Please allow me to correct my errors with the form of argumentation I should have presented from the beginning:
Which of the following voters contributes the most to A being seated?
- A5, B5, C5, D5
- A4, B3, C3, D3
- A3, B0, C0, D0
Voter #1 clearly contributes the most to A getting a high grade
…but they do the same for B, C, and D, too. As such, I assert that Voter #1 does not actually contribute to A winning in any meaningful way (outside of a “minimum score to be seated” scenario). As such, it is down to Voter #2 or Voter #3.
To ease the decision, let us add in a 4th voter:
- A3, B4, C5, D4
Any subset of those voters including Voter #3 results in a guaranteed victory for A. In order for A to win without Voter #3, however, you need both to include Voter #2 and to exclude Voter #4.
So what happens if we run a 2 Seat party list election using “Highest Score for Winner” as our metric for “Contributes most”?
Seat 1: A:3.75 > C:3.25, remove Voter 1 (5) and 2 (4)
Seat 2: A:3 > C:2.5
Compare that to what we get with “Difference from Average”:
Seat 1: A:3.75 > C:3.25. Remove Voter 3 (3-0.75 = 2.25) and 2 (4 - 3.25 = 0.75), the totals for voters 1 and 4 being 0 and -1, respectively.
Seat 2: C:5 > B=D:4.5
While it feels right to declare that the ballots with the highest score for a given candidate contribute most to them winning, because (again, outside of victory threshold scenarios) the only real question is the relative contributions the ballot made to the various candidates.
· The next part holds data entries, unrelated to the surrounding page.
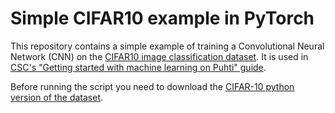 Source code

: # Simple CIFAR10 example in PyTorch

This repository contains a simple example of training a Convolutional Neural
Network (CNN) on the [CIFAR10 image classification
dataset](https://www.cs.toronto.edu/~kriz/cifar.html). It is used in [CSC's
"Getting started with machine learning on Puhti"
guide](https://docs.csc.fi/support/tutorials/ml-starting/).

Before running the script you need to download the [CIFAR-10 python
version of the dataset](https://www.cs.toronto.edu/~kriz/cifar-10-python.tar.gz).
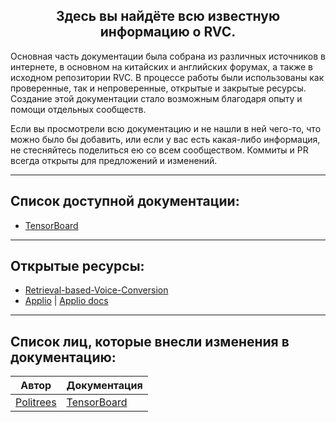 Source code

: <div align="center">

## Здесь вы найдёте всю известную информацию о RVC.

</div>

Основная часть документации была собрана из различных источников в интернете, в основном на китайских и английских форумах, а также в исходном репозитории RVC. В процессе работы были использованы как проверенные, так и непроверенные, открытые и закрытые ресурсы. Создание этой документации стало возможным благодаря опыту и помощи отдельных сообществ.

Если вы просмотрели всю документацию и не нашли в ней чего-то, что можно было бы добавить, или если у вас есть какая-либо информация, не стесняйтесь поделиться ею со всем сообществом. Коммиты и PR всегда открыты для предложений и изменений.

---

## Список доступной документации:
- [TensorBoard](https://github.com/Bebra777228/TrainVocModel-EN/tree/docs/docs/tensorboard)

---

## Открытые ресурсы:
- [Retrieval-based-Voice-Conversion](https://github.com/RVC-Project/Retrieval-based-Voice-Conversion-WebUI)
- [Applio](https://github.com/IAHispano/Applio) | [Applio docs](https://docs.applio.org/applio)

---

## Список лиц, которые внесли изменения в документацию:

| Автор                                       | Документация                                                                              |
|---------------------------------------------|-------------------------------------------------------------------------------------------|
| [Politrees](https://github.com/Bebra777228) | [TensorBoard](https://github.com/Bebra777228/TrainVocModel-EN/tree/docs/docs/tensorboard) |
If you have a superior answer as to how to determine that question, I would be very glad to hear it, but the gut reaction that everyone (including myself, mind!) seems to have of “highest score obviously contributes most” seems pretty clearly wrong when you start approaching it critically.
After all, isn’t that the reason that people assume that Min/Max, Approval Style Score voting is “obviously” the most effective method? Because it maximizes the relative contribution between candidates you like and dislike?